#### Data for processing ####
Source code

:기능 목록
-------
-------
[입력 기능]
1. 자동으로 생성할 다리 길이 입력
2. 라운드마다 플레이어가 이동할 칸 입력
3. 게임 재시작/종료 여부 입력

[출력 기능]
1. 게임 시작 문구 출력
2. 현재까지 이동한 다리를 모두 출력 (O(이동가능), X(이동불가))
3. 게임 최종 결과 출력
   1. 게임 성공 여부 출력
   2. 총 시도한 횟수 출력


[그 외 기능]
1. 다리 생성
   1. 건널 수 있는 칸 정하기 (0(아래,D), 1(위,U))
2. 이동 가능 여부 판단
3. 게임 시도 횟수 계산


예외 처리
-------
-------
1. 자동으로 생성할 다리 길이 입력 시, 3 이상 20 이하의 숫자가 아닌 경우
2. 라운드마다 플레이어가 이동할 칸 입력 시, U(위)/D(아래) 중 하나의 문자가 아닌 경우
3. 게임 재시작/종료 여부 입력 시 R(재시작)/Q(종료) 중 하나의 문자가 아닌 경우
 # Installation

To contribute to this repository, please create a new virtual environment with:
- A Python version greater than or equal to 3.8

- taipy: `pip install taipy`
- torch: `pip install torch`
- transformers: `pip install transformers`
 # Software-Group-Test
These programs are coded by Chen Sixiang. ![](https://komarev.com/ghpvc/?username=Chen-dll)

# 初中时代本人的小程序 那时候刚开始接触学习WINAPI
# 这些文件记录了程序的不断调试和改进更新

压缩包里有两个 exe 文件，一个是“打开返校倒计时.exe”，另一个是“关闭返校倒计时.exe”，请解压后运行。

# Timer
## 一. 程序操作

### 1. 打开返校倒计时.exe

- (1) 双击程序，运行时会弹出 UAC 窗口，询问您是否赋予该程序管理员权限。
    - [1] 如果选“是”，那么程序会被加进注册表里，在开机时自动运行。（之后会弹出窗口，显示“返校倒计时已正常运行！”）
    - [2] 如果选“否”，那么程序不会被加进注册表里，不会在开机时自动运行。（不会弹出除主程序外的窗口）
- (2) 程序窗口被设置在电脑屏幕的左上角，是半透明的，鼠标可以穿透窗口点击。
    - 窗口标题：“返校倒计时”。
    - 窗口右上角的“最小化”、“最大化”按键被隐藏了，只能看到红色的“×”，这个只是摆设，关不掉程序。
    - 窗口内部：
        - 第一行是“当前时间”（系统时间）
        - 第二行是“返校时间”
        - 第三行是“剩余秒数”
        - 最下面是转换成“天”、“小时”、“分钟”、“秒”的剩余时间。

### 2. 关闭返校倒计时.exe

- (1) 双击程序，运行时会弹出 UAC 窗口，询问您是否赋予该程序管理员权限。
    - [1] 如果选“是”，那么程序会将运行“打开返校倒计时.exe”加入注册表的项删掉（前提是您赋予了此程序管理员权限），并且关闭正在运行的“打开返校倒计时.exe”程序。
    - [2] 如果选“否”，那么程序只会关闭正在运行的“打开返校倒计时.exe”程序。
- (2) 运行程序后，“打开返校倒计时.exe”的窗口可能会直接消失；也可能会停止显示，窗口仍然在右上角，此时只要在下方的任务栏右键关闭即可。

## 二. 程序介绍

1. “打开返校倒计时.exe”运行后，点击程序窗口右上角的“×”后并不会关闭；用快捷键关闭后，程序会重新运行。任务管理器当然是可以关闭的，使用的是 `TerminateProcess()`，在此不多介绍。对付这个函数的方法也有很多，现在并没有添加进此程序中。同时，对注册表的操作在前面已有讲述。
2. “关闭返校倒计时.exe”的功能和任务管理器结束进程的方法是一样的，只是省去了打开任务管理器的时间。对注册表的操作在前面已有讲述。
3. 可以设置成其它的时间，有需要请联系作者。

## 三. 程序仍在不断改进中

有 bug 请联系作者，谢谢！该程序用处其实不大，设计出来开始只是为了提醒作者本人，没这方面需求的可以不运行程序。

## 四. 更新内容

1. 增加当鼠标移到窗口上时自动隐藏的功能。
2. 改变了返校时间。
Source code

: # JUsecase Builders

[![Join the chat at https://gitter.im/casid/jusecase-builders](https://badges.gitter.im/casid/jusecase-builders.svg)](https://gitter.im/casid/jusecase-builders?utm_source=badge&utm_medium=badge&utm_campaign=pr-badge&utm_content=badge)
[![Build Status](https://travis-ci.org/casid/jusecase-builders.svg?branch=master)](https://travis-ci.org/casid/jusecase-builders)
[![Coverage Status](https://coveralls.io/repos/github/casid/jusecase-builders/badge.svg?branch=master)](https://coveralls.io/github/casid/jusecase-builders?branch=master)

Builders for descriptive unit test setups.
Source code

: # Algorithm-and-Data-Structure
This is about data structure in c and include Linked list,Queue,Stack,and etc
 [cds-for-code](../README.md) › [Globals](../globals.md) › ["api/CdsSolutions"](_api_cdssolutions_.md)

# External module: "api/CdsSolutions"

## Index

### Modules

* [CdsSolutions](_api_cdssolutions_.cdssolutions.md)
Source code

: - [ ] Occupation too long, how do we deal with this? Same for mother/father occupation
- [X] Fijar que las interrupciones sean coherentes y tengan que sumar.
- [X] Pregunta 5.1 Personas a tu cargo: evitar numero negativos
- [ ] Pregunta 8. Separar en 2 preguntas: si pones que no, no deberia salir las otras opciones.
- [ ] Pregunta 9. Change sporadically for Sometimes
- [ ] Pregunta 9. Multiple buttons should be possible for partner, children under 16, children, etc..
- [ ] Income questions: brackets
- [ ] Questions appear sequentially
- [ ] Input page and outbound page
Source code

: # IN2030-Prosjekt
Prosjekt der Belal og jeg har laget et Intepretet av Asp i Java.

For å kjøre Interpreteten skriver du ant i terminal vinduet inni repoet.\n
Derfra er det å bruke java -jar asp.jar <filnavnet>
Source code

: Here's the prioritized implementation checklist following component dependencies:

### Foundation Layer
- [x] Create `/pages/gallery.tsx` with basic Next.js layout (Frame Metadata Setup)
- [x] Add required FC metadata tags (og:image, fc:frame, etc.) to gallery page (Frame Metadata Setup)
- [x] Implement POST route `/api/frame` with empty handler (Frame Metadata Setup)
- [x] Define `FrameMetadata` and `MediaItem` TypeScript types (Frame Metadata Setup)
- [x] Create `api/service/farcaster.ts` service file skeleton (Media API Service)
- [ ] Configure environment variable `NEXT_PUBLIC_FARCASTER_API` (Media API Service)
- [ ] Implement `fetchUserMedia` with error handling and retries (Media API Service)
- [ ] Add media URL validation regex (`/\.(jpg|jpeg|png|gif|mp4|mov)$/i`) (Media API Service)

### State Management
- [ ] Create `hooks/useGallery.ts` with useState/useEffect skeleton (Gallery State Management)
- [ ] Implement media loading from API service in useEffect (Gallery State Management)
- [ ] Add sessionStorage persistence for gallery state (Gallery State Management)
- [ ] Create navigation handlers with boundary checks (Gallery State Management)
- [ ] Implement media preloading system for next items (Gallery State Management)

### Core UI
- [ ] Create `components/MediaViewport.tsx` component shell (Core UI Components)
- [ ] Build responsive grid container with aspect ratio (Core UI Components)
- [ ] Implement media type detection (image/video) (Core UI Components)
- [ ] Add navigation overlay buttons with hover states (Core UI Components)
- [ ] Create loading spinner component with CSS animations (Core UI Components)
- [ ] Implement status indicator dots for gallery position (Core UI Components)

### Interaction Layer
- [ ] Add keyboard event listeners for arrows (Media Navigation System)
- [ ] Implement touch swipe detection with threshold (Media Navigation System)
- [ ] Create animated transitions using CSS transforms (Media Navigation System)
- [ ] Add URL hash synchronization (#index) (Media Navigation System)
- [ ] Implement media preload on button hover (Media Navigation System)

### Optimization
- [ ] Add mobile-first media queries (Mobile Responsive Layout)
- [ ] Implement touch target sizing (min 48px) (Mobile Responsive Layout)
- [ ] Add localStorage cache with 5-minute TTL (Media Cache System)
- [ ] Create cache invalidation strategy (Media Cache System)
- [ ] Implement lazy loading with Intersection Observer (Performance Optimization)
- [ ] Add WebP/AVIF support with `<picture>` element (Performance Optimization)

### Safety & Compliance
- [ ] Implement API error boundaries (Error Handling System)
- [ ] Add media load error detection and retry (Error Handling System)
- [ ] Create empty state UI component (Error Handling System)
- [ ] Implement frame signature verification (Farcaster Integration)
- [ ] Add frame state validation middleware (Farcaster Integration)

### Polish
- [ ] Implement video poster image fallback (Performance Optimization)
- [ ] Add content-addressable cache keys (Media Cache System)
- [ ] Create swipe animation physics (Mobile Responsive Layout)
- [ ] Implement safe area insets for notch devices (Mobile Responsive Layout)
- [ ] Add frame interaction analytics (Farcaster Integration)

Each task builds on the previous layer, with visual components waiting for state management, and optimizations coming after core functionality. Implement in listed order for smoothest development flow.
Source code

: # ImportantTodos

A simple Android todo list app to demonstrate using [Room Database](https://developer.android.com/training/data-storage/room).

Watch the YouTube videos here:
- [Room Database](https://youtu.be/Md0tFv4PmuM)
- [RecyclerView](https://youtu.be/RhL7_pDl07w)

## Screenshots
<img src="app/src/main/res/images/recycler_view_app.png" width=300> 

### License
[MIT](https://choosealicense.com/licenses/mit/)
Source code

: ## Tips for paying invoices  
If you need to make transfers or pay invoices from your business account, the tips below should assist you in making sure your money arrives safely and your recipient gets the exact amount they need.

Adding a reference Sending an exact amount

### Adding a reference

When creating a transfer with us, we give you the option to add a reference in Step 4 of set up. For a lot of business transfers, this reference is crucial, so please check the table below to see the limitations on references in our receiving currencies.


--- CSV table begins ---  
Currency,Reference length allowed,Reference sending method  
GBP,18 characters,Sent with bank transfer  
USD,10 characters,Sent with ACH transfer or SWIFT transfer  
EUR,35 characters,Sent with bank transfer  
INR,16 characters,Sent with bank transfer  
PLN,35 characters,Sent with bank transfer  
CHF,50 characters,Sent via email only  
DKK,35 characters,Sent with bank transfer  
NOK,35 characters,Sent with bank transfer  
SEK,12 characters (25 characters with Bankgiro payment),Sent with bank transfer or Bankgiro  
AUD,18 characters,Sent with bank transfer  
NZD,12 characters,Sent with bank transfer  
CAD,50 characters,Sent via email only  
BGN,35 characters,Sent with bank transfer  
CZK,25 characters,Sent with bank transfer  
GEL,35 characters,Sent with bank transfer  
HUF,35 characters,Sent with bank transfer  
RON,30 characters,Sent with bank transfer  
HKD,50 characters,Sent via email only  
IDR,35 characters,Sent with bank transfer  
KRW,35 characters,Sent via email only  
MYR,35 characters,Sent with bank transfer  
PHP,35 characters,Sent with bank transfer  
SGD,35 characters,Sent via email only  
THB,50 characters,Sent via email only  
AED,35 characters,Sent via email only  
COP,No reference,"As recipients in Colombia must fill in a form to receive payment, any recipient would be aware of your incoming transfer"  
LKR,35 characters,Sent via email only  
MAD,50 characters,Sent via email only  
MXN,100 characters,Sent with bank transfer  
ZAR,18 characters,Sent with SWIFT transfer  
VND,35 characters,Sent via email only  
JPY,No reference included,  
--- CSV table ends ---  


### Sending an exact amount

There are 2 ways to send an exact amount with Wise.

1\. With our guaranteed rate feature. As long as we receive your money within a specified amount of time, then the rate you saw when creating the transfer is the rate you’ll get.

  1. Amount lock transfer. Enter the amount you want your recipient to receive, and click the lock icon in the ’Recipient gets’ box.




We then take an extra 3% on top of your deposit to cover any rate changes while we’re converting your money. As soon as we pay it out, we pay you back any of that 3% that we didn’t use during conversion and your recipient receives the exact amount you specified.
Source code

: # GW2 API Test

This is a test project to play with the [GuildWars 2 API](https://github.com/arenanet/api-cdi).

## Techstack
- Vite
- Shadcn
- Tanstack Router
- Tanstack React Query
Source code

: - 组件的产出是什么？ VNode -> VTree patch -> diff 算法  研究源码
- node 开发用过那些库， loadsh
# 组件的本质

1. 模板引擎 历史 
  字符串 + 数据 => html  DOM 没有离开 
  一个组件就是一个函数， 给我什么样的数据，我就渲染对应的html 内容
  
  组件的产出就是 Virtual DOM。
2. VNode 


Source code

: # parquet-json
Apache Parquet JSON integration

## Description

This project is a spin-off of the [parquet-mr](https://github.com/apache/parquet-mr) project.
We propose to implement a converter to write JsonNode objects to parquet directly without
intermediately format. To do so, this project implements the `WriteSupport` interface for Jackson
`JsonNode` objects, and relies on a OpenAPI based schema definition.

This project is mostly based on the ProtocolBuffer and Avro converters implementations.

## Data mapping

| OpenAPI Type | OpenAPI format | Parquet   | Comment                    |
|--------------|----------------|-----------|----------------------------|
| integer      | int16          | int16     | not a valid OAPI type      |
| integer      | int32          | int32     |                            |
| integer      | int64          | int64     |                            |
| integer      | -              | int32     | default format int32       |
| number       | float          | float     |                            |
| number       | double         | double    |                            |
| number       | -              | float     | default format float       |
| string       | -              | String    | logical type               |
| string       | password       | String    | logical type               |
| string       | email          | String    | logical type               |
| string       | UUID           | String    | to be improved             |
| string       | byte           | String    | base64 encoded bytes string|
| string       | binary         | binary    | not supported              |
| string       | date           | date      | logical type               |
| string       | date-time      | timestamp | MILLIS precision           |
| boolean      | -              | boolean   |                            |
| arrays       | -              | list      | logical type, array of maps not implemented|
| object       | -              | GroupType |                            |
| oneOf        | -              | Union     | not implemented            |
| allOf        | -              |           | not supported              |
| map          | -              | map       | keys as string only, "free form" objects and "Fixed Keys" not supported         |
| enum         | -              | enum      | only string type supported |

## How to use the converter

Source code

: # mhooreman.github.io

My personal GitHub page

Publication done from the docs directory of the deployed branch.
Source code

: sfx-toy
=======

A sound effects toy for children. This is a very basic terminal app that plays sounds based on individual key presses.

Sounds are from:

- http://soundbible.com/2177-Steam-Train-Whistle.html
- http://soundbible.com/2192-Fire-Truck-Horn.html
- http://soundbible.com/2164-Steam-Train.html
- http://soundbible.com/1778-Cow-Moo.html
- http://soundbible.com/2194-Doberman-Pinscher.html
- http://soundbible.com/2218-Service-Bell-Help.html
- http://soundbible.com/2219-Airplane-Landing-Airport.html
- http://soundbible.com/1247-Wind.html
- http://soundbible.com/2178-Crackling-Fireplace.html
####
Task description:
If a line in the records contains the string "对注册表的操作在前面已有讲述", copy it out.

Exercise response:
1. “打开返校倒计时.exe”运行后，点击程序窗口右上角的“×”后并不会关闭；用快捷键关闭后，程序会重新运行。任务管理器当然是可以关闭的，使用的是 `TerminateProcess()`，在此不多介绍。对付这个函数的方法也有很多，现在并没有添加进此程序中。同时，对注册表的操作在前面已有讲述。
2. “关闭返校倒计时.exe”的功能和任务管理器结束进程的方法是一样的，只是省去了打开任务管理器的时间。对注册表的操作在前面已有讲述。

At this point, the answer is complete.